Directions:
Write out exactly what each line says, starting with the first line below and ending on the one with "国务院决定对《规章制定程序条例》作如下修改：<br>".

Records shown:

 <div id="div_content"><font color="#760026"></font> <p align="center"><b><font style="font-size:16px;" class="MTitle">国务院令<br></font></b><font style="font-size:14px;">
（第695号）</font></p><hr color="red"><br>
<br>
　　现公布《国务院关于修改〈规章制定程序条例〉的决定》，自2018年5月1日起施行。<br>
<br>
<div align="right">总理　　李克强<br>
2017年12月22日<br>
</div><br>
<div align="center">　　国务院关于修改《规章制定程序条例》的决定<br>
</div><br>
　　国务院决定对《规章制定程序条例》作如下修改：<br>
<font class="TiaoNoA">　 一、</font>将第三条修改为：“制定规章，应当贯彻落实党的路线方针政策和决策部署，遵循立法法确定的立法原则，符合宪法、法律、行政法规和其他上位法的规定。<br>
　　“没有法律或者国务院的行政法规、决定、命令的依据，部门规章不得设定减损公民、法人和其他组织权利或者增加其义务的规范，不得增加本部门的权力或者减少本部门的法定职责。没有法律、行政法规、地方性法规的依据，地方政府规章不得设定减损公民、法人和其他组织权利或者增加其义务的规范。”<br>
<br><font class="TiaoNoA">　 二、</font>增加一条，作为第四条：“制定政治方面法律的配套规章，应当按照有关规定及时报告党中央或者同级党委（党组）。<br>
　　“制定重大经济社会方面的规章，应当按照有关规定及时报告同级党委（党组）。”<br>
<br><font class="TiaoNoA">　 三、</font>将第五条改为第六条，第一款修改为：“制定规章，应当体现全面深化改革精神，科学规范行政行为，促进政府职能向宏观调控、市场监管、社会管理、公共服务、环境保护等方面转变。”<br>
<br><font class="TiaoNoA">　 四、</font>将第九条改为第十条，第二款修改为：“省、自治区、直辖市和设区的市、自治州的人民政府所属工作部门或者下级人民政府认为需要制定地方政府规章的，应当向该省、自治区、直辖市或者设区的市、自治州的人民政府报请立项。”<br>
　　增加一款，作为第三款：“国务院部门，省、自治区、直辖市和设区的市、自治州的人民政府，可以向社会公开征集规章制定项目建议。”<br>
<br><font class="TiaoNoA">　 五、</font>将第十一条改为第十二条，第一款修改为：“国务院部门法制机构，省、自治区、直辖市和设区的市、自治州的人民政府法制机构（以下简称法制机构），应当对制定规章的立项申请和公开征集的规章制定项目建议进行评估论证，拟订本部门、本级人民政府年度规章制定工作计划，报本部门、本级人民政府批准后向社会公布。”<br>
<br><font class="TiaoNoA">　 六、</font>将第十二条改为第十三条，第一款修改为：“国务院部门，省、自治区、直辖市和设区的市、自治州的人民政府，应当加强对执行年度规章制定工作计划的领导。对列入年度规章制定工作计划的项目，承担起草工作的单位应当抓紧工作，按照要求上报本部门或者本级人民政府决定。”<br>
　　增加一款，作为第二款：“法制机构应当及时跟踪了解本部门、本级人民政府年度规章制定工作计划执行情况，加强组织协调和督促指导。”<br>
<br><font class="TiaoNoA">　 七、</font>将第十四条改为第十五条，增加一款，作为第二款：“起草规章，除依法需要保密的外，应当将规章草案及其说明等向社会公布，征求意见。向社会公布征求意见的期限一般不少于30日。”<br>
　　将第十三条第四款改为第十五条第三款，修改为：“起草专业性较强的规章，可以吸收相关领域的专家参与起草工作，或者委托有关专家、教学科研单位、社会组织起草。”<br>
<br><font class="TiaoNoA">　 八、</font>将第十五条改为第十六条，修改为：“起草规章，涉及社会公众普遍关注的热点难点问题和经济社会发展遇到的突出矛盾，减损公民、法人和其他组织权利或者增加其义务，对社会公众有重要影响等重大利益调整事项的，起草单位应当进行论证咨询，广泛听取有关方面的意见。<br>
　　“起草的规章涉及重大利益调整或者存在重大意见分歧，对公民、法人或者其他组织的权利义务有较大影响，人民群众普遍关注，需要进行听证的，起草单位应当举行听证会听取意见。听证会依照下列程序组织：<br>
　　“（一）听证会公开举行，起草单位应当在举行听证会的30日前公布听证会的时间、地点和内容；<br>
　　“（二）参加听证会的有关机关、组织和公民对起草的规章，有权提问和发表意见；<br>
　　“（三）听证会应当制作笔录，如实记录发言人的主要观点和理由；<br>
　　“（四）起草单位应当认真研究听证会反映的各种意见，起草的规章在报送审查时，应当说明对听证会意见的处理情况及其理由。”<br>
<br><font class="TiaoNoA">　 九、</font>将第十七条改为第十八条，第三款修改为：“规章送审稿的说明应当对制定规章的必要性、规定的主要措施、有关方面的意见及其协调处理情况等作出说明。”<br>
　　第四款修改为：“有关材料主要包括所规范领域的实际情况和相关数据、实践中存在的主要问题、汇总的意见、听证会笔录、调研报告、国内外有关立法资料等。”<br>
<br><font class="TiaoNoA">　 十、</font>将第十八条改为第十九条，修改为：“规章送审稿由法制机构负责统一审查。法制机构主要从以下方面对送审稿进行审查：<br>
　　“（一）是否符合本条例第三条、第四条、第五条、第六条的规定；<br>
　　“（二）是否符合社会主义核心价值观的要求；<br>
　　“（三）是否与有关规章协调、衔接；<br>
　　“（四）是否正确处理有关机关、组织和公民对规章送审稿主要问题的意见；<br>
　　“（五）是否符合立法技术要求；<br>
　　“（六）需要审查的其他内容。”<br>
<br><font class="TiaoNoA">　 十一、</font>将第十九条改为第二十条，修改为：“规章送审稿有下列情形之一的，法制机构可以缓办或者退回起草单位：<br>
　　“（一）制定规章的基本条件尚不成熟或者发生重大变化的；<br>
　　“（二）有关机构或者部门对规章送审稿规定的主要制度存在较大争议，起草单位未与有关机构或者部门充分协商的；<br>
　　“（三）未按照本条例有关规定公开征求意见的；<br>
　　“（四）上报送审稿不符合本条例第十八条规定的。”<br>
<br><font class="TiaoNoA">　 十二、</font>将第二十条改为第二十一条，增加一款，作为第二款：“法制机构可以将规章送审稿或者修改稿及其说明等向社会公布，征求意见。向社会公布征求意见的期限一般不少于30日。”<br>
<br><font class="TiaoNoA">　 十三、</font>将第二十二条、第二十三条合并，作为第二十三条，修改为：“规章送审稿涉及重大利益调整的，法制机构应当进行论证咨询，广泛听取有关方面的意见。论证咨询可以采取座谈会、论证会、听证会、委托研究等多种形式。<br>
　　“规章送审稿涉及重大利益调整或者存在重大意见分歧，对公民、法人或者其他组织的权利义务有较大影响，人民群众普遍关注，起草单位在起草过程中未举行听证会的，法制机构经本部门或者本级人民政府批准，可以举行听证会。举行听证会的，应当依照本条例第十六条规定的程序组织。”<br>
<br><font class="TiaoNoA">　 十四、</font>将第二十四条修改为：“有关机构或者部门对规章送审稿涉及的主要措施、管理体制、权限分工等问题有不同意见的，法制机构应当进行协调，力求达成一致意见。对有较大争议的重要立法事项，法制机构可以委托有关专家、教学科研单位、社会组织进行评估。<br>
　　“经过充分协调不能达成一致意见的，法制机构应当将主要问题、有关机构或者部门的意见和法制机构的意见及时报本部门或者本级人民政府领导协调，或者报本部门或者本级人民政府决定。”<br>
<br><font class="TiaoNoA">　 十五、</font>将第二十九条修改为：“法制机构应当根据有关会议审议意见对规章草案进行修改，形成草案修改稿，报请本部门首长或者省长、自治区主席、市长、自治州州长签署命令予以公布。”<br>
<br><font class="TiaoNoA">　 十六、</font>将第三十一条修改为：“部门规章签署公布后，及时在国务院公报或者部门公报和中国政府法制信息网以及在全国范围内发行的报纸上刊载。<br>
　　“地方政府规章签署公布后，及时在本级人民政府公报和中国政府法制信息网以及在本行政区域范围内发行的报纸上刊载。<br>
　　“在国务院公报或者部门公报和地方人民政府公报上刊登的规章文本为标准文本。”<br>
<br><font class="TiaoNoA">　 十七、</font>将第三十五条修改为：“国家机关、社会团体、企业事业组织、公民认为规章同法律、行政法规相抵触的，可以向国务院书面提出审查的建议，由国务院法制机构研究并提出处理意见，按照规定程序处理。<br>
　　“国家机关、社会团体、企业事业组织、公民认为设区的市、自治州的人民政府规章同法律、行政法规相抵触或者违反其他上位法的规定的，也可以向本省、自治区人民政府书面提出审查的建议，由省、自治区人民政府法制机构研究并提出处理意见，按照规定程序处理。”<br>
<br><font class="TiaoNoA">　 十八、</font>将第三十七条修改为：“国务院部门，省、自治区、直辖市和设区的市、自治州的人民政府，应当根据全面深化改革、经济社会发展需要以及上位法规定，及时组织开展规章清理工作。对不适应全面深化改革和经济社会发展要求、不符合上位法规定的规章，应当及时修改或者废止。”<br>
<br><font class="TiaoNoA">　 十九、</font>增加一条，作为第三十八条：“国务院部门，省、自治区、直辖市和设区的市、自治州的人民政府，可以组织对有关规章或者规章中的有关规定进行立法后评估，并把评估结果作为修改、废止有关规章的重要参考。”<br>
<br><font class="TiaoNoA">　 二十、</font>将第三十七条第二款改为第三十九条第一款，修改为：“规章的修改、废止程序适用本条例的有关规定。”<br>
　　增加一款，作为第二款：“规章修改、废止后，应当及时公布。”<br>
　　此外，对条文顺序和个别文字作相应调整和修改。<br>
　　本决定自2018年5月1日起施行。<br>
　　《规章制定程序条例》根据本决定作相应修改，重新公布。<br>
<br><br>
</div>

Expected answer:
 <div id="div_content"><font color="#760026"></font> <p align="center"><b><font style="font-size:16px;" class="MTitle">国务院令<br></font></b><font style="font-size:14px;">
（第695号）</font></p><hr color="red"><br>
<br>
　　现公布《国务院关于修改〈规章制定程序条例〉的决定》，自2018年5月1日起施行。<br>
<br>
<div align="right">总理　　李克强<br>
2017年12月22日<br>
</div><br>
<div align="center">　　国务院关于修改《规章制定程序条例》的决定<br>
</div><br>
　　国务院决定对《规章制定程序条例》作如下修改：<br>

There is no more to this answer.